(Stored dataset items)
####
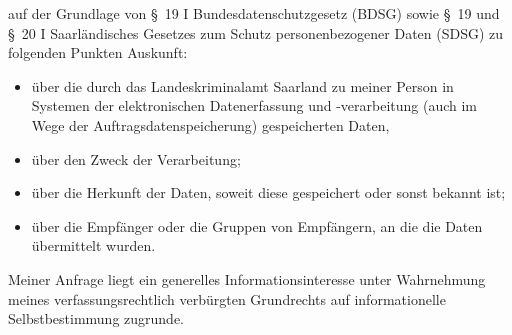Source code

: auf der Grundlage von §~19 I Bundesdatenschutzgesetz (BDSG) sowie
§~19 und §~20 I Saarländisches Gesetzes zum Schutz personenbezogener Daten (SDSG)
zu folgenden Punkten Auskunft:

\begin{itemize}
  \item über die durch das Landeskriminalamt Saarland zu meiner Person in Systemen
  der elektronischen Datenerfassung und -verarbeitung (auch im Wege der
  Auftragsdatenspeicherung) gespeicherten Daten,

  \item über den Zweck der Verarbeitung;

  \item über die Herkunft der Daten, soweit diese gespeichert oder sonst bekannt ist;

  \item über die Empfänger oder die Gruppen von Empfängern, an die die Daten übermittelt wurden.
\end{itemize}

Meiner Anfrage liegt ein generelles Informationsinteresse unter Wahrnehmung
meines verfassungsrechtlich verbürgten Grundrechts auf informationelle
Selbstbestimmung zugrunde.
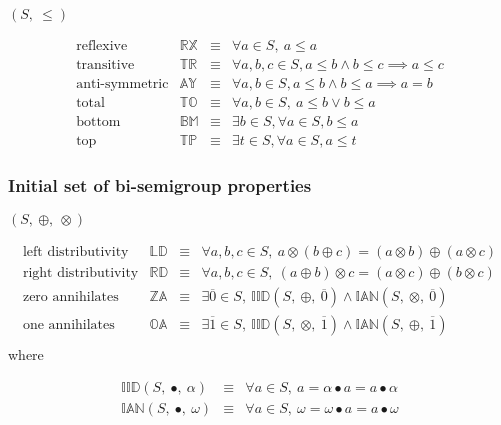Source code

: \documentclass[10pt]{article}
\newcommand{\propname}[1]{{\mathbb{#1}}}
\begin{document}
$(S,\ \leq)$

\[ 
\begin{array}{c|ccl} 
\mbox{reflexive} 
   & \propname{RX} 
   & \equiv 
   & \forall a \in S,\ a \leq a 
   \\ 
\mbox{transitive}    
   & \propname{TR} 
   & \equiv 
   & \forall a, b, c \in S, a\leq b \wedge b \leq c \implies a \leq c 
   \\ 
\mbox{anti-symmetric} 
   & \propname{AY} 
   & \equiv 
   & \forall a, b\in S, a\leq b \wedge b \leq a \implies a = b
   \\ 
\mbox{total} 
   & \propname{TO} 
   & \equiv 
   & \forall a, b \in S,\ a\leq b \vee  b\leq a
   \\
\mbox{bottom}   
   & \propname{BM} 
   & \equiv 
   & \exists b \in S, \forall a \in S, b\leq a
   \\ 
\mbox{top}   
   & \propname{TP} 
   & \equiv 
   & \exists t \in S, \forall a \in S, a\leq t
\end{array} 
\] 


\subsubsection{Initial set of bi-semigroup properties}

$(S,\ \oplus,\ \otimes)$

\[ 
\begin{array}{c|ccl} 
\mbox{left distributivity} 
    & \propname{LD}
    & \equiv 
    & \forall a, b, c \in S,\ a\otimes(b \oplus c) =  (a\otimes b) \oplus (a\otimes c) \\ 
\mbox{right distributivity} 
    & \propname{RD}
    & \equiv 
    & \forall a, b, c \in S,\ (a\oplus b)\otimes c  =   (a\otimes c) \oplus (b\otimes c)\\ 
\mbox{zero annihilates} 
    & \propname{ZA}
    & \equiv 
    & \exists \overline{0} \in S,\ \propname{IID}(S,\ \oplus,\ \overline{0}) \wedge \propname{IAN}(S,\ \otimes,\ \overline{0})  \\ 
\mbox{one annihilates} 
    & \propname{OA}
    & \equiv 
    & \exists \overline{1} \in S,\ \propname{IID}(S,\ \otimes,\ \overline{1}) \wedge \propname{IAN}(S,\ \oplus,\ \overline{1})  \\ 
\end{array} 
\] 
where 

\[ 
\begin{array}{rcl} 
\propname{IID}(S,\ \bullet,\ \alpha)  
    & \equiv 
    & \forall a\in S,\ a = \alpha \bullet a = a \bullet \alpha\\ 
\propname{IAN}(S,\ \bullet,\ \omega)  
    & \equiv 
    & \forall a\in S,\ \omega = \omega \bullet a = a \bullet \omega\\ 
\end{array} 
\] 
\end{document}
####
▶ Problem details:
Transcribe the data exactly and leave no picture in the copy.

▶ Task result:
Source code

: auf der Grundlage von §~19 I Bundesdatenschutzgesetz (BDSG) sowie
§~19 und §~20 I Saarländisches Gesetzes zum Schutz personenbezogener Daten (SDSG)
zu folgenden Punkten Auskunft:

\begin{itemize}
  \item über die durch das Landeskriminalamt Saarland zu meiner Person in Systemen
  der elektronischen Datenerfassung und -verarbeitung (auch im Wege der
  Auftragsdatenspeicherung) gespeicherten Daten,

  \item über den Zweck der Verarbeitung;

  \item über die Herkunft der Daten, soweit diese gespeichert oder sonst bekannt ist;

  \item über die Empfänger oder die Gruppen von Empfängern, an die die Daten übermittelt wurden.
\end{itemize}

Meiner Anfrage liegt ein generelles Informationsinteresse unter Wahrnehmung
meines verfassungsrechtlich verbürgten Grundrechts auf informationelle
Selbstbestimmung zugrunde.
Source code

: \documentclass[10pt]{article}
\newcommand{\propname}[1]{{\mathbb{#1}}}
\begin{document}
$(S,\ \leq)$

\[ 
\begin{array}{c|ccl} 
\mbox{reflexive} 
   & \propname{RX} 
   & \equiv 
   & \forall a \in S,\ a \leq a 
   \\ 
\mbox{transitive}    
   & \propname{TR} 
   & \equiv 
   & \forall a, b, c \in S, a\leq b \wedge b \leq c \implies a \leq c 
   \\ 
\mbox{anti-symmetric} 
   & \propname{AY} 
   & \equiv 
   & \forall a, b\in S, a\leq b \wedge b \leq a \implies a = b
   \\ 
\mbox{total} 
   & \propname{TO} 
   & \equiv 
   & \forall a, b \in S,\ a\leq b \vee  b\leq a
   \\
\mbox{bottom}   
   & \propname{BM} 
   & \equiv 
   & \exists b \in S, \forall a \in S, b\leq a
   \\ 
\mbox{top}   
   & \propname{TP} 
   & \equiv 
   & \exists t \in S, \forall a \in S, a\leq t
\end{array} 
\] 


\subsubsection{Initial set of bi-semigroup properties}

$(S,\ \oplus,\ \otimes)$

\[ 
\begin{array}{c|ccl} 
\mbox{left distributivity} 
    & \propname{LD}
    & \equiv 
    & \forall a, b, c \in S,\ a\otimes(b \oplus c) =  (a\otimes b) \oplus (a\otimes c) \\ 
\mbox{right distributivity} 
    & \propname{RD}
    & \equiv 
    & \forall a, b, c \in S,\ (a\oplus b)\otimes c  =   (a\otimes c) \oplus (b\otimes c)\\ 
\mbox{zero annihilates} 
    & \propname{ZA}
    & \equiv 
    & \exists \overline{0} \in S,\ \propname{IID}(S,\ \oplus,\ \overline{0}) \wedge \propname{IAN}(S,\ \otimes,\ \overline{0})  \\ 
\mbox{one annihilates} 
    & \propname{OA}
    & \equiv 
    & \exists \overline{1} \in S,\ \propname{IID}(S,\ \otimes,\ \overline{1}) \wedge \propname{IAN}(S,\ \oplus,\ \overline{1})  \\ 
\end{array} 
\] 
where 

\[ 
\begin{array}{rcl} 
\propname{IID}(S,\ \bullet,\ \alpha)  
    & \equiv 
    & \forall a\in S,\ a = \alpha \bullet a = a \bullet \alpha\\ 
\propname{IAN}(S,\ \bullet,\ \omega)  
    & \equiv 
    & \forall a\in S,\ \omega = \omega \bullet a = a \bullet \omega\\ 
\end{array} 
\] 
\end{document}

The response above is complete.